▸ **Your task**
For the data below, work out how many lines include the string "search" and report only the number.

--- Data to use ---

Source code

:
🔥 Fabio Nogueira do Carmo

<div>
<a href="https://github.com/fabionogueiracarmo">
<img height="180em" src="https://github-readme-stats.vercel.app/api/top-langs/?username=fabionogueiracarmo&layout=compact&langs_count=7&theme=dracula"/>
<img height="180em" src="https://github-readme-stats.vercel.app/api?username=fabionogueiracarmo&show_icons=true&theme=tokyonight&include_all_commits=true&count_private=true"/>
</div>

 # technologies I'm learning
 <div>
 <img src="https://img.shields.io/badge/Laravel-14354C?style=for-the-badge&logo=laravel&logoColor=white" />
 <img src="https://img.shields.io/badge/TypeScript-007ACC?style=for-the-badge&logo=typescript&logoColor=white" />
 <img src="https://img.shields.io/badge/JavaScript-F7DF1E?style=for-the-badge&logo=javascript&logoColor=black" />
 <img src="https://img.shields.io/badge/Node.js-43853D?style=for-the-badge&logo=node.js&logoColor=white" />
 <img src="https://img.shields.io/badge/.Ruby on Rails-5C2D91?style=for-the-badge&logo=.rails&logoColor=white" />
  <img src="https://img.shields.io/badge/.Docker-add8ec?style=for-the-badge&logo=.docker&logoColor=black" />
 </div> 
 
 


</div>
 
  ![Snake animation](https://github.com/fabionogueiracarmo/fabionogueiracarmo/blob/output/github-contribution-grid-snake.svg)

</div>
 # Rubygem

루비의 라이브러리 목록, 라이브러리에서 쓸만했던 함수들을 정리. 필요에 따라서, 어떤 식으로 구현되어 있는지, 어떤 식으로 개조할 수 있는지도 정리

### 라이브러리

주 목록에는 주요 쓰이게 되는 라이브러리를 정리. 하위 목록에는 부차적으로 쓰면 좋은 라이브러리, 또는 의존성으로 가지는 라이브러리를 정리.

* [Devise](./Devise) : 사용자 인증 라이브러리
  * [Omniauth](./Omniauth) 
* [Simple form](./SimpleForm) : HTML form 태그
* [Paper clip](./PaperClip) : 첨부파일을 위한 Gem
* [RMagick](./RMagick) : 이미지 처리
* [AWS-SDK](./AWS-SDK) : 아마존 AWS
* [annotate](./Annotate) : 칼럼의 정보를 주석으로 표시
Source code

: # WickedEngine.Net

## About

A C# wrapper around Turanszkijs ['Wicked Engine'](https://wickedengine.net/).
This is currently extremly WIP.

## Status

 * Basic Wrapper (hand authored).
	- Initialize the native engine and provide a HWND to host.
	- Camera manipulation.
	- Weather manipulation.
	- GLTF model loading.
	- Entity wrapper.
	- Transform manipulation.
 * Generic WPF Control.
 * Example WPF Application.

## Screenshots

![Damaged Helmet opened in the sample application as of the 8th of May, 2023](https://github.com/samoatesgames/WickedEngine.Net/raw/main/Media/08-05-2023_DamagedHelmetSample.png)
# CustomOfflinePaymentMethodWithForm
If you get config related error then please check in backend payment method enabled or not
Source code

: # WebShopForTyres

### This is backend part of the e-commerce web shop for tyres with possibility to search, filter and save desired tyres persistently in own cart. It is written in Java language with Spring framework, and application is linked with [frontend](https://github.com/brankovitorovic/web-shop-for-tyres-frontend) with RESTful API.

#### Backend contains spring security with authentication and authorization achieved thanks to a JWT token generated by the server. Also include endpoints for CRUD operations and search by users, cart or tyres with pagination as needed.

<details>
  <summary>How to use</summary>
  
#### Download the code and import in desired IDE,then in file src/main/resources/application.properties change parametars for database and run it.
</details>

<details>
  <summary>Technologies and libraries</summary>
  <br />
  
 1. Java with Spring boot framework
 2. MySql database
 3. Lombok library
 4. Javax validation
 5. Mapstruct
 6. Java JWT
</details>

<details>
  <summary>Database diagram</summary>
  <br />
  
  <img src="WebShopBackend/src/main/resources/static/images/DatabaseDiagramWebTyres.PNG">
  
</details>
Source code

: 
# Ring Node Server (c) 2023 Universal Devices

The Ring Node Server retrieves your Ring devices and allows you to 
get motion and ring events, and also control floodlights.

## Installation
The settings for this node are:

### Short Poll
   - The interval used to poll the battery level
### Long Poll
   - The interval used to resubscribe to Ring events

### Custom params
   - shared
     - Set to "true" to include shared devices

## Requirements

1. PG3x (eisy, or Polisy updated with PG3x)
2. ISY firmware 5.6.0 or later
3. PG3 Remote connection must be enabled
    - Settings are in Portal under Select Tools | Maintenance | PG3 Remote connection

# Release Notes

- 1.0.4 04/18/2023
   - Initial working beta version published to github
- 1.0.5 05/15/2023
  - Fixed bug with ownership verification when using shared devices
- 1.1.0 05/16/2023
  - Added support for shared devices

---

▸ **Exercise result**
2